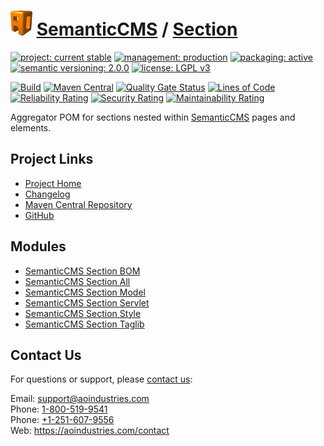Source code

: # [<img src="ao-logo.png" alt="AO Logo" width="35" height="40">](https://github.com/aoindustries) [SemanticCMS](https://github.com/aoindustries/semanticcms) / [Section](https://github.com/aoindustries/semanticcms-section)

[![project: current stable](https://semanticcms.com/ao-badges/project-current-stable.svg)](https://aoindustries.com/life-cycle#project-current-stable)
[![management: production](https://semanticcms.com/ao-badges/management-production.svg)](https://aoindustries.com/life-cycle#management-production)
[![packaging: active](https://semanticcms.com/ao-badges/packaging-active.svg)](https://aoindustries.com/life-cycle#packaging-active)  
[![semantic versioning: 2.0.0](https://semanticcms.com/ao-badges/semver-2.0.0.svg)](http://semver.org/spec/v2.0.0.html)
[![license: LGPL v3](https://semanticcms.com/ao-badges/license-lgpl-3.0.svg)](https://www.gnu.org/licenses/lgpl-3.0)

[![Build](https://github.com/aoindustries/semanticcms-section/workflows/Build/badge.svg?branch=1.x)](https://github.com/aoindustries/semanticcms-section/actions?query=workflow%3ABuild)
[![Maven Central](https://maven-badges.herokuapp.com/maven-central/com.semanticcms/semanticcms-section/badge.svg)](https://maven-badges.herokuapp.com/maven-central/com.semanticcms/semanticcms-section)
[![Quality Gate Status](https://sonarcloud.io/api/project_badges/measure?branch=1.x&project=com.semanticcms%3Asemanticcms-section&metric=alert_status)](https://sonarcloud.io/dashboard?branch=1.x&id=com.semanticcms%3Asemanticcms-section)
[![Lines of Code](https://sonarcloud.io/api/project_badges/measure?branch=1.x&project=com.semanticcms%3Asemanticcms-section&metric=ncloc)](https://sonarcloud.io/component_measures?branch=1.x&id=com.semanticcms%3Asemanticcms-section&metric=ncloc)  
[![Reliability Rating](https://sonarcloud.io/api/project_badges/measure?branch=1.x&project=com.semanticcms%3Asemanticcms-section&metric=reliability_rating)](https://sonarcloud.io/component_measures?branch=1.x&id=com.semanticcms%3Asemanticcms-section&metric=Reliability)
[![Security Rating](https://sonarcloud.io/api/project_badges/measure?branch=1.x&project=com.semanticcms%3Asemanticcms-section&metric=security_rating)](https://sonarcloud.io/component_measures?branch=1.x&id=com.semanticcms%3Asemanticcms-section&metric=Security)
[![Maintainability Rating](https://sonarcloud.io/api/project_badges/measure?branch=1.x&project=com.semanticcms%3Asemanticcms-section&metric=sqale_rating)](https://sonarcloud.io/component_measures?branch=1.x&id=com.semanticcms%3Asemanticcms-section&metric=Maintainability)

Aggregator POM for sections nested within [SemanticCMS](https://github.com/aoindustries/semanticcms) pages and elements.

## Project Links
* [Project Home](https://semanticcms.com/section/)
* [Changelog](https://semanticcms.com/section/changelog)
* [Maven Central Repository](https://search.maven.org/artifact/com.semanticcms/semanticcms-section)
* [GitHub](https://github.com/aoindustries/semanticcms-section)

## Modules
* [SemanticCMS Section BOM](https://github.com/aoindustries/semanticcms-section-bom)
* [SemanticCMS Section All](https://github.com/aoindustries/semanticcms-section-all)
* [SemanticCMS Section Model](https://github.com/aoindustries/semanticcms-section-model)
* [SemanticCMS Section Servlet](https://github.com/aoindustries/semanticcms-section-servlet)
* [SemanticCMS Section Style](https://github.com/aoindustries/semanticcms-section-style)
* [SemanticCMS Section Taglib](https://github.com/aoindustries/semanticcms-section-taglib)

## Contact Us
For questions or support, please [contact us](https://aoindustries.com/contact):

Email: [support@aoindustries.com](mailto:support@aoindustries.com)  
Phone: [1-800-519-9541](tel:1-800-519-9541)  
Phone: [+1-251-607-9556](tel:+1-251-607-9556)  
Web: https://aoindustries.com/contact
● ● ● ● ● ● ●
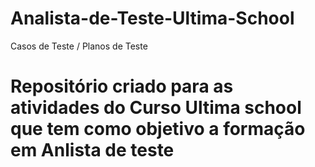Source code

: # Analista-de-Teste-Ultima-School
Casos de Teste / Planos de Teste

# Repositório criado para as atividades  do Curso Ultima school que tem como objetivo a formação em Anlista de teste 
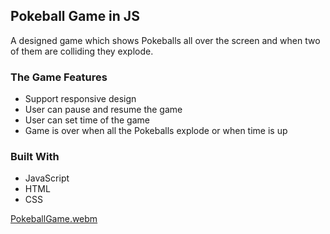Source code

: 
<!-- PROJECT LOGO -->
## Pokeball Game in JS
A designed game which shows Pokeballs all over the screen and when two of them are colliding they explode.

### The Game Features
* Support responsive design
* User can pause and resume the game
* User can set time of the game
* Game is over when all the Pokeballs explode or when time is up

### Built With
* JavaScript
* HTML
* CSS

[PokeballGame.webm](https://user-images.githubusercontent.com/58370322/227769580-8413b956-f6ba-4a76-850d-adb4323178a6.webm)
● ● ● ● ● ● ●
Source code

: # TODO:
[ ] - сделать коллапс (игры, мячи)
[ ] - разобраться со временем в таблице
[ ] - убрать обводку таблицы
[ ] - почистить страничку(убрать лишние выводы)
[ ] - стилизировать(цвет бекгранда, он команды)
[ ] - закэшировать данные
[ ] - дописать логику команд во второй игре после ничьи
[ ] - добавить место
● ● ● ● ● ● ●
Look back at the entries above. Retype the line with "[ ] - дописать", the line with "[ ] - добавить место", and all lines in between.

[ ] - дописать логику команд во второй игре после ничьи
[ ] - добавить место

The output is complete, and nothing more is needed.